The first night we all shot together at Disneyland was in April 2010. We spent most of the night combing over Rancho del Zócalo, taking it all in. It was a photographic treat to be sure but even without the camera, the restaurant has a truly romantic atmosphere. As rustic or simple as it might seem, every line, surface and curve leads you to discover something new in its complex choreography, making it a real treat to escape to.
We typically visit first thing in the morning or late in the evening. That’s when the light is at its softest and most intimate, which really draws out the details in a unique way. The evening I took this picture was one of the rather few weekday evenings I’ve been to Disneyland. The crowd was light, at least in Frontierland. There was no Fantasmic! showing and Big Thunder Mountain Railroad was still being refurbished. I had this corridor pretty much entirely to myself.

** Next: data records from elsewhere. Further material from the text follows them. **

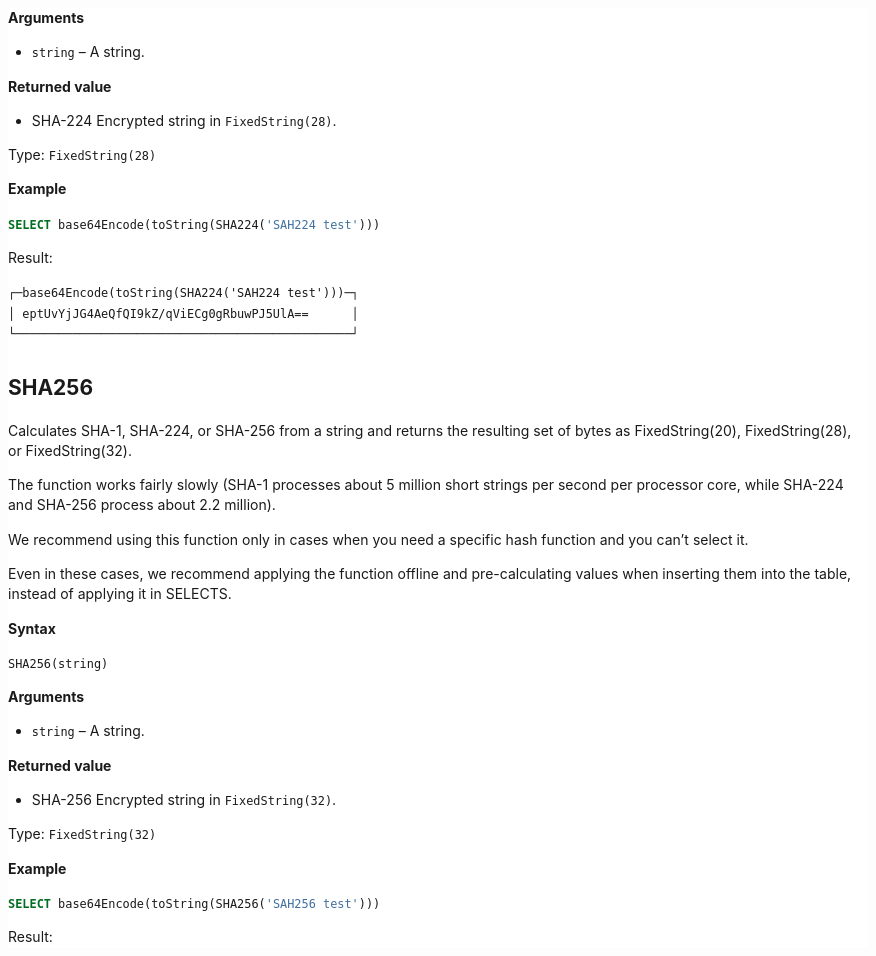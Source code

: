 **Arguments**

- `string` – A string.

**Returned value**

- SHA-224 Encrypted string in `FixedString(28)`.

Type: `FixedString(28)`

**Example**

```sql
SELECT base64Encode(toString(SHA224('SAH224 test')))
```

Result:

```plain%20text
┌─base64Encode(toString(SHA224('SAH224 test')))─┐
│ eptUvYjJG4AeQfQI9kZ/qViECg0gRbuwPJ5UlA==      │
└───────────────────────────────────────────────┘
```

## SHA256

Calculates SHA-1, SHA-224, or SHA-256 from a string and returns the resulting set of bytes as FixedString(20), FixedString(28), or FixedString(32).

The function works fairly slowly (SHA-1 processes about 5 million short strings per second per processor core, while SHA-224 and SHA-256 process about 2.2 million).

We recommend using this function only in cases when you need a specific hash function and you can’t select it.

Even in these cases, we recommend applying the function offline and pre-calculating values when inserting them into the table, instead of applying it in SELECTS.

**Syntax**

```sql
SHA256(string)
```

**Arguments**

- `string` – A string.

**Returned value**

- SHA-256 Encrypted string in `FixedString(32)`.

Type: `FixedString(32)`

**Example**

```sql
SELECT base64Encode(toString(SHA256('SAH256 test')))
```

Result:

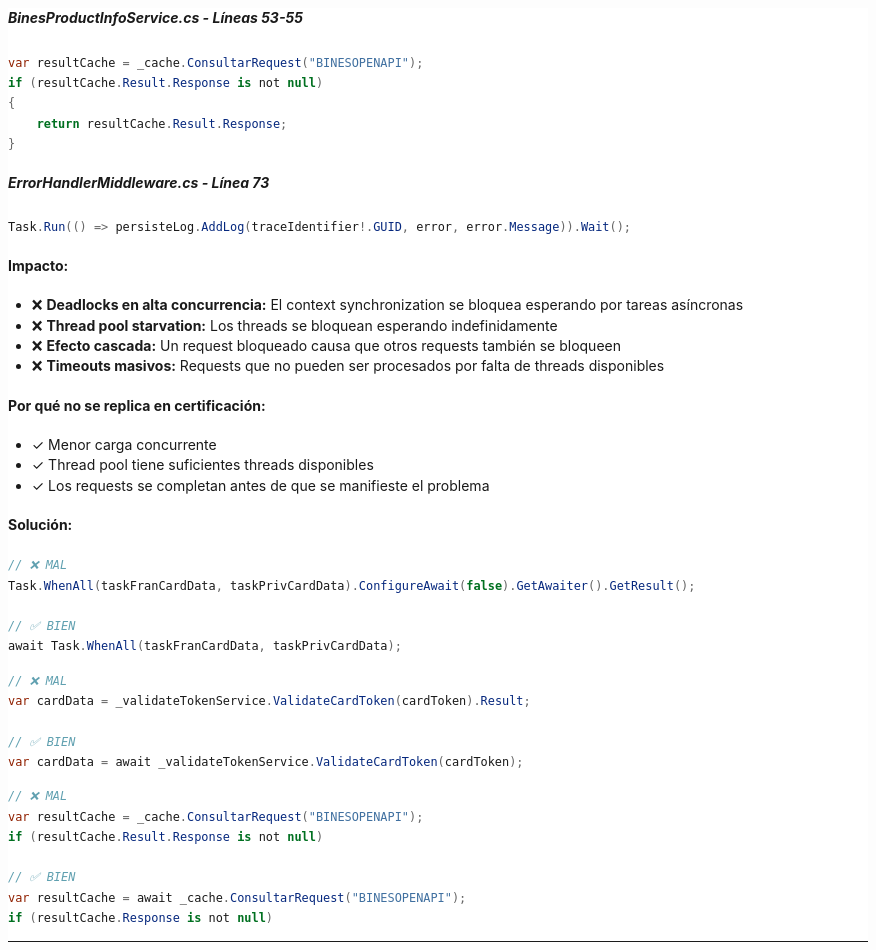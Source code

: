 ##### **BinesProductInfoService.cs - Líneas 53-55**
```csharp
var resultCache = _cache.ConsultarRequest("BINESOPENAPI");
if (resultCache.Result.Response is not null)
{
    return resultCache.Result.Response;
}
```

##### **ErrorHandlerMiddleware.cs - Línea 73**
```csharp
Task.Run(() => persisteLog.AddLog(traceIdentifier!.GUID, error, error.Message)).Wait();
```

#### **Impacto:**
- ❌ **Deadlocks en alta concurrencia:** El context synchronization se bloquea esperando por tareas asíncronas
- ❌ **Thread pool starvation:** Los threads se bloquean esperando indefinidamente
- ❌ **Efecto cascada:** Un request bloqueado causa que otros requests también se bloqueen
- ❌ **Timeouts masivos:** Requests que no pueden ser procesados por falta de threads disponibles

#### **Por qué no se replica en certificación:**
- ✓ Menor carga concurrente
- ✓ Thread pool tiene suficientes threads disponibles
- ✓ Los requests se completan antes de que se manifieste el problema

#### **Solución:**
```csharp
// ❌ MAL
Task.WhenAll(taskFranCardData, taskPrivCardData).ConfigureAwait(false).GetAwaiter().GetResult();

// ✅ BIEN
await Task.WhenAll(taskFranCardData, taskPrivCardData);
```

```csharp
// ❌ MAL
var cardData = _validateTokenService.ValidateCardToken(cardToken).Result;

// ✅ BIEN
var cardData = await _validateTokenService.ValidateCardToken(cardToken);
```

```csharp
// ❌ MAL
var resultCache = _cache.ConsultarRequest("BINESOPENAPI");
if (resultCache.Result.Response is not null)

// ✅ BIEN
var resultCache = await _cache.ConsultarRequest("BINESOPENAPI");
if (resultCache.Response is not null)
```

---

It’s such a good feeling to be able to take your time with a shot rather than having to spend time on it. The difference, of course, being the amount of pressure involved. When you get to take your time, you can sort of sit back and try different things because you know you’ll have another shot. That’s when the truly inspired ideas are able to reach your conciousness and you take pictures of things like doors simply because you find beauty there and you conjure up a story to tell. When you have to spend time on a shot, it means you’ve probably got one chance that you’re patiently waiting for. You’ve got to commit to one idea and you had better nail it when the opportunity presents itself.